#### What the task requires
In full and word for word, copy the listing; no pictures belong in the copy.

------------------------------------

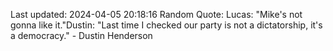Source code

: Last updated: 2024-04-05 20:18:16
Random Quote: Lucas: "Mike's not gonna like it."Dustin: "Last time I checked our party is not a dictatorship, it's a democracy." - Dustin Henderson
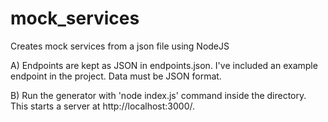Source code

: # mock_services
Creates mock services from a json file using NodeJS

A) Endpoints are kept as JSON in endpoints.json. I've included an example endpoint in the project. Data must be JSON format.

B) Run the generator with 'node index.js' command inside the directory. This starts a server at http://localhost:3000/.
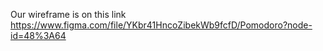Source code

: Our wireframe is on this link
https://www.figma.com/file/YKbr41HncoZibekWb9fcfD/Pomodoro?node-id=48%3A64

------------------------------------

#### Task response
Source code

: Last updated: 2024-04-05 20:18:16
Random Quote: Lucas: "Mike's not gonna like it."Dustin: "Last time I checked our party is not a dictatorship, it's a democracy." - Dustin Henderson
Source code

: # mock_services
Creates mock services from a json file using NodeJS

A) Endpoints are kept as JSON in endpoints.json. I've included an example endpoint in the project. Data must be JSON format.

B) Run the generator with 'node index.js' command inside the directory. This starts a server at http://localhost:3000/.
Source code

: Our wireframe is on this link
https://www.figma.com/file/YKbr41HncoZibekWb9fcfD/Pomodoro?node-id=48%3A64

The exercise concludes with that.